The Future of Archives

Storage, storage storage. It seems we are always running out of space and in the midst of material chaos. Reading through Lischer-Katz article it felt like I have read all of this before. Actually my perception is that all I have read about archives lately talks about the same points. Firstly, the question of the immateriality of digital material. Second, the ecological impact of not only maintaining the new infrastructures to store and preserve digital media, but also the impact of our analog media material that needs to be discarded. And Finally, the worry that a significant amount of our analog collections and in the future even our digital collections will be lost.

A fascinating aspect of this moment in archival history is that I can’t stop but think about how the archives have always been overlooked and seen as transparent, even before the digitization era. Before digitization maybe because it was too big and in your face and now because through digitization everything gets sent away to the “Cloud”. With this transparency that follows archives a worry surfaces. What is the future of archives and how will archivists, scholars and the public’s relationships to it change? Will we loose the archives as we know it?
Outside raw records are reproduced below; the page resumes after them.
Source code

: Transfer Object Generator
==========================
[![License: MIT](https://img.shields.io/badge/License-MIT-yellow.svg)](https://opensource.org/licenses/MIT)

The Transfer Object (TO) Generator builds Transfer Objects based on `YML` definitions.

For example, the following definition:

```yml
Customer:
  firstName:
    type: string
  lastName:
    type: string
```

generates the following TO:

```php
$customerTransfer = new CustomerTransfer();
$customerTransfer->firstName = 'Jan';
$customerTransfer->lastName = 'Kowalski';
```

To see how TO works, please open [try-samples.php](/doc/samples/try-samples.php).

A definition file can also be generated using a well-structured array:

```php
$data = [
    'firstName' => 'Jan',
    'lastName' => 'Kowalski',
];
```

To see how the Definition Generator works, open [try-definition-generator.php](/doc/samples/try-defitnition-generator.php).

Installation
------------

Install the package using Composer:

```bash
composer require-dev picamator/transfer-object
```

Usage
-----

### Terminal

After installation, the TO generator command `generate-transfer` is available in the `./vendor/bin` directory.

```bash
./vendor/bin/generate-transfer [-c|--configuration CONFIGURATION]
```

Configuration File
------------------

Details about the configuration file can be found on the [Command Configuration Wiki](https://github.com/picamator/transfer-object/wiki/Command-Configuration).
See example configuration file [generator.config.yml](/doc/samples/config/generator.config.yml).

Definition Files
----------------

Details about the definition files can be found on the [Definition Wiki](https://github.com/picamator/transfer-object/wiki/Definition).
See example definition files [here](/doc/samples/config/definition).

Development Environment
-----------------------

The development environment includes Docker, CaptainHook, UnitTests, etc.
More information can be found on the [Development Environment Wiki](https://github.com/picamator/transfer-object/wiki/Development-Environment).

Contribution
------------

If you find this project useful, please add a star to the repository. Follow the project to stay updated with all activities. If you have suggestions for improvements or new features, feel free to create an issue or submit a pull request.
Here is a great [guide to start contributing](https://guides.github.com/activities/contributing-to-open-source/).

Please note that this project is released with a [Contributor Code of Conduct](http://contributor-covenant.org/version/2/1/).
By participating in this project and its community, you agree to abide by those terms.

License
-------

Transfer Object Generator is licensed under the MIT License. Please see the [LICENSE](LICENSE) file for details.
On the other hand, the ecological aspects are clearly not addressed as often making it more difficult to come to a well rounded solution for this reality. We talk about the problems that we know so well, but what are we going to do about it? It’s like we are in a constant loop of recycled conversation.

One Reply

  • Thanks! Yes, we have heard this before. I suggested we read this super-short piece at mid-semester because it recaps much of what we’ve already discussed, using a lot of our familiar metaphors!